On each trial subjects were required to read aloud 3, 4, 5, or 6 strings consisting of letters in all positions except the last position, which contained a digit. The task was, therefore, to recall memory sets of 3, 4, 5, or 6 digits. In addition to this memory set size variable, there were 2 values of string length; strings were either short (2 or 3 letters per string) or long (4 or 5 letters per string) ¹. These variables were crossed yielding 8 separate within-subjects treatment conditions. Subjects completed 8 trials in each condition for a total of 64 experimental trials. Three practice trials preceded the experimental trials for a total of 67 trials per subject. Strings were constructed of the letters a through j and the digits 0 through 9. No letter repeated within a string and no digit repeated within a trial. A single random ordering of the stimuli and conditions was generated and used for all subjects to minimize differences among subjects induced by stimulus order.

2.1.3. Procedure

Subjects were first presented computerized task instructions that included practice at the reading task. The experimenter then reiterated those instructions and emphasized both speed and accuracy in responding. A trial began with a READY prompt displayed in the center of the computer screen. When ready, subjects pressed a key to initiate presentation of the stimuli. The strings were presented at a rate of 1 every 0.9² s and 0.91 s for the digits. Subjects were required to name each character aloud as it appeared. To help pace subjects' articulation, a click sounded after the presentation of each character and subjects were instructed to name each character aloud in time with the click. As shown in Fig. 2, all of the characters in a given string appeared in a single location on the screen with each new character replacing the one before it. Characters in the first string appeared in the leftmost position and display of the following strings each moved one position toward the right. Recall that the digit at the end of each string (position) was to be stored in the memory set. After presentation of the final string, a recall prompt appeared on the screen along with one underscore for each digit in the memory set. The underscores appeared in the same locations as their respective strings. Subjects recalled by typing in digits on the computer keyboard and were required to recall the digits in order, with no backtracking allowed. Subjects could, though, skip digits that they could not remember. Following recall, subjects were given feedback about the accuracy of their response: “perfect” if they recalled all the digits correctly, “very good” for recall of more than 3 of the digits, “good” for recall of 3, and “OK” if they recalled fewer than 3 of the digits. Following the feedback, the ready prompt for the next trial appeared.

Fig. 2.

Graphic illustration of a trial with a memory set of size 3. The differences in the positions of the characters on-screen have been exaggerated for clarity; in actuality the final string would appear in the middle of the screen instead of the right side.

2.2. Results

2.2.1. Empirical results

For our overall measure of subject performance, we used a strict scoring criterion: For an answer to be correct, all of the digits in the memory set had to be recalled in their correct serial position. Using proportion of memory sets completely correct as the dependent measure, subject performance as a function of memory set size is shown in panel A of Fig. 3. For all inferential tests reported in this paper, α was set at 0.05. The effect of memory set size was significant, F (3, 63) = 90.80, p = .0001, MSE = 0.0260. Subjects recalled fewer sets completely correct as the size of the memory set increased. The effect of string length was also statistically significant, F (1, 21) = 4.84, p = .0391, MSE = 0.0124. Subjects tended to recall the digits better when they read short sequences of letters than when they read longer sequences of letters. Because the effect of string length was small (0.72 for short strings and 0.69 for long strings), we elected to collapse over that factor in our modeling and presentation of figures. The interaction of memory set size and string length was not significant, F (3, 63) = 2.15, p = .1032, MSE = 0.0133. These effects are consistent with the view that we manipulated working memory load.

Fig. 3.

The model's fit to the overall accuracy data from Experiment 1 is shown in panel A. We collapsed over the string length variable for these fits. Panel B shows the model's fits to the serial position data.

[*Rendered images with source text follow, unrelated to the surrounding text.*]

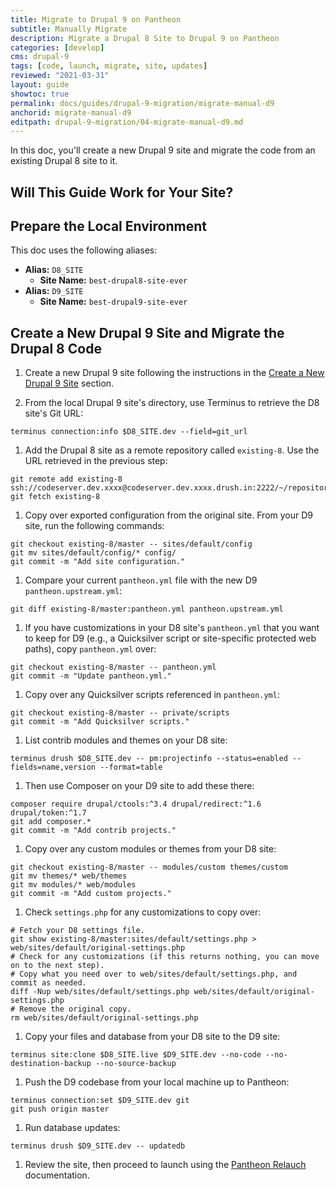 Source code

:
 ```yaml
---
title: Migrate to Drupal 9 on Pantheon
subtitle: Manually Migrate
description: Migrate a Drupal 8 Site to Drupal 9 on Pantheon
categories: [develop]
cms: drupal-9
tags: [code, launch, migrate, site, updates]
reviewed: "2021-03-31"
layout: guide
showtoc: true
permalink: docs/guides/drupal-9-migration/migrate-manual-d9
anchorid: migrate-manual-d9
editpath: drupal-9-migration/04-migrate-manual-d9.md
---
```


In this doc, you'll create a new Drupal 9 site and migrate the code from an existing Drupal 8 site to it.

## Will This Guide Work for Your Site?

<Partial file="drupal-9/upgrade-site-requirements.md" />

## Prepare the Local Environment

<Partial file="drupal-9/prepare-local-environment.md" />

This doc uses the following aliases:

- **Alias:** `D8_SITE`
  - **Site Name:** `best-drupal8-site-ever`
- **Alias:** `D9_SITE`
  - **Site Name:** `best-drupal9-site-ever`


## Create a New Drupal 9 Site and Migrate the Drupal 8 Code

1. Create a new Drupal 9 site following the instructions in the [Create a New Drupal 9 Site](/drupal-9#create-a-new-drupal-9-site-with-integrated-composer) section.

1. From the local Drupal 9 site's directory, use Terminus to retrieve the D8 site's Git URL:

  ```bash{promptUser: user}
  terminus connection:info $D8_SITE.dev --field=git_url
  ```

1. Add the Drupal 8 site as a remote repository called `existing-8`. Use the URL retrieved in the previous step:

  ```bash{promptUser: user}
  git remote add existing-8 ssh://codeserver.dev.xxxx@codeserver.dev.xxxx.drush.in:2222/~/repository.git
  git fetch existing-8
  ```

1. Copy over exported configuration from the original site. From your D9 site, run the following commands:

  ```bash{promptUser: user}
  git checkout existing-8/master -- sites/default/config
  git mv sites/default/config/* config/
  git commit -m "Add site configuration."
  ```

1. Compare your current `pantheon.yml` file with the new D9 `pantheon.upstream.yml`:

  ```bash{promptUser: user}
  git diff existing-8/master:pantheon.yml pantheon.upstream.yml
  ```

1. If you have customizations in your D8 site's `pantheon.yml` that you want to keep for D9 (e.g., a Quicksilver script or site-specific protected web paths), copy `pantheon.yml` over:

  ```bash{promptUser: user}
  git checkout existing-8/master -- pantheon.yml
  git commit -m "Update pantheon.yml."
  ```

1. Copy over any Quicksilver scripts referenced in `pantheon.yml`:

  ```bash{promptUser: user}
  git checkout existing-8/master -- private/scripts
  git commit -m "Add Quicksilver scripts."
  ```

1. List contrib modules and themes on your D8 site:

  ```bash{promptUser: user}
  terminus drush $D8_SITE.dev -- pm:projectinfo --status=enabled --fields=name,version --format=table
  ```

1. Then use Composer on your D9 site to add these there:

  ```bash{promptUser: user}
  composer require drupal/ctools:^3.4 drupal/redirect:^1.6 drupal/token:^1.7
  git add composer.*
  git commit -m "Add contrib projects."
  ```

1. Copy over any custom modules or themes from your D8 site:

  ```bash{promptUser: user}
  git checkout existing-8/master -- modules/custom themes/custom
  git mv themes/* web/themes
  git mv modules/* web/modules
  git commit -m "Add custom projects."
  ```

1. Check `settings.php` for any customizations to copy over:

  ```bash{promptUser: user}
  # Fetch your D8 settings file.
  git show existing-8/master:sites/default/settings.php > web/sites/default/original-settings.php
  # Check for any customizations (if this returns nothing, you can move on to the next step).
  # Copy what you need over to web/sites/default/settings.php, and commit as needed.
  diff -Nup web/sites/default/settings.php web/sites/default/original-settings.php
  # Remove the original copy.
  rm web/sites/default/original-settings.php
  ```

1. Copy your files and database from your D8 site to the D9 site:

  ```bash{promptUser: user}
  terminus site:clone $D8_SITE.live $D9_SITE.dev --no-code --no-destination-backup --no-source-backup
  ```

1. Push the D9 codebase from your local machine up to Pantheon:

  ```bash{promptUser: user}
  terminus connection:set $D9_SITE.dev git
  git push origin master
  ```

1. Run database updates:

  ```bash{promptUser: user}
  terminus drush $D9_SITE.dev -- updatedb
  ```

1. Review the site, then proceed to launch using the [Pantheon Relauch](/relaunch) documentation.
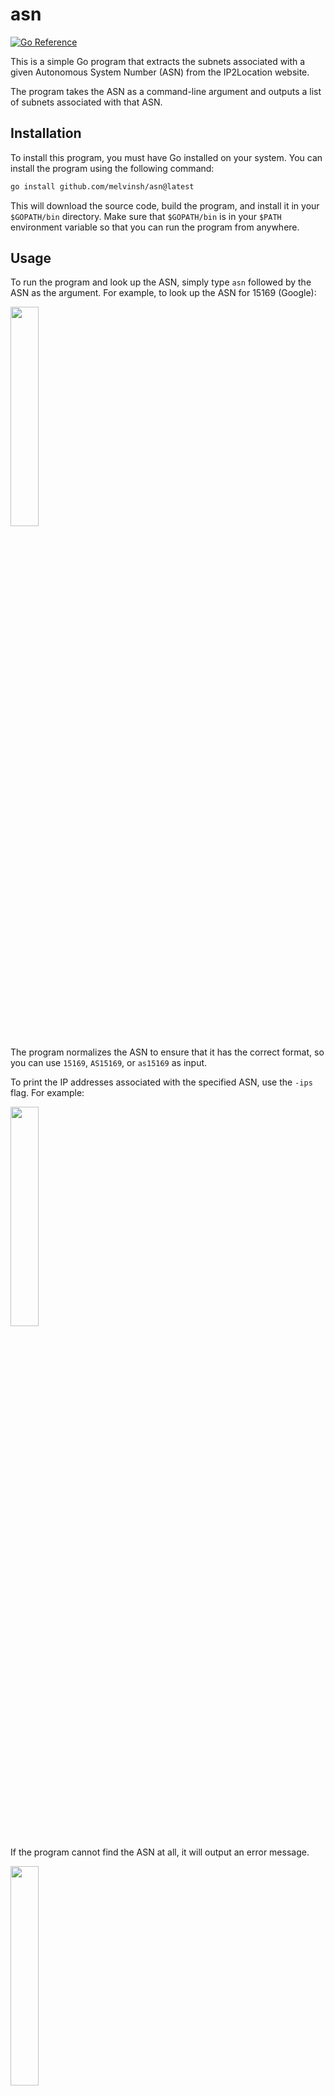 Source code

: # asn

[![Go Reference](https://pkg.go.dev/badge/github.com/melvinsh/asn.svg)](https://pkg.go.dev/github.com/melvinsh/asn)

This is a simple Go program that extracts the subnets associated with a given Autonomous System Number (ASN) from the IP2Location website.

The program takes the ASN as a command-line argument and outputs a list of subnets associated with that ASN.

## Installation

To install this program, you must have Go installed on your system. You can install the program using the following command:

``` bash
go install github.com/melvinsh/asn@latest
```

This will download the source code, build the program, and install it in your `$GOPATH/bin` directory. Make sure that `$GOPATH/bin` is in your `$PATH` environment variable so that you can run the program from anywhere.

## Usage

To run the program and look up the ASN, simply type `asn` followed by the ASN as the argument. For example, to look up the ASN for 15169 (Google):

<img src="https://user-images.githubusercontent.com/1312973/232168367-537b520e-954b-4f5c-948c-ca9ea910861e.png" width="30%" />

The program normalizes the ASN to ensure that it has the correct format, so you can use `15169`, `AS15169`, or `as15169` as input.

To print the IP addresses associated with the specified ASN, use the `-ips` flag. For example:

<img src="https://user-images.githubusercontent.com/1312973/232168421-cb4e2289-8927-4639-81ec-89d8317ce53b.png" width="30%" />

If the program cannot find the ASN at all, it will output an error message.

<img src="https://user-images.githubusercontent.com/1312973/232168459-5d9f2084-2899-48a7-962f-72920cb63686.png" width="30%" />

If the program cannot find any subnets associated with the specified ASN, it will output nothing.

## How it works

The program uses the Go `net/http` package to make a GET request to the IP2Location website with the specified ASN. It then reads the response and extracts the subnets using regular expressions. Finally, it outputs the subnets to the console.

We also examined subjects' performance by memory set size and serial position within the memory set. These data are shown in panel B of Fig. 3. There are several interesting points about these data. First, performance on the smaller set sizes is near ceiling. Further, the serial position curves for the larger set sizes, where performance is not on the ceiling, show a pronounced primacy effect. This finding can be taken as evidence that subjects were rehearsing; typically a lack of rehearsal eliminates the primacy effect (e.g., Glanzer & Cunitz, 1966, Glenberg et al., 1980). Finally, the serial position functions for the larger set sizes also show the expected recency effect.

2.2.2. Model fits

Our model of the MODS task is a slight variation of the one developed by Lovett et al. (1999)³. The critical productions are shown in Table 1. Corresponding to the two parts of the MODS task, there are two goals in this model: a goal to articulate each character as it appears and a goal to recall the digits from the current trial. The articulate goal contains slots to hold the character currently in vision, an index to the current trial, the position of an item within the list, and a status flag. The recall goal has slots indexing the current trial, the list position to recall, and the identity of the character to recall. We now show the sequence of production firings that occur as a single character, the final to-be-remembered digit of a list, is presented. As we will show below, the items in each slot of the current goal are the sources of source activation that flows to related chunks in memory.

Table 1.

Productions for the modified digit span task model

READ-ALOUD

IF the goal is to articulate

and a character is in vision

and the character has not been articulated

THEN say the name of the character

and note that it has been articulated

CREATE-MEMORY

IF the goal is to articulate

and the current character is a digit (i.e., the last character of the string)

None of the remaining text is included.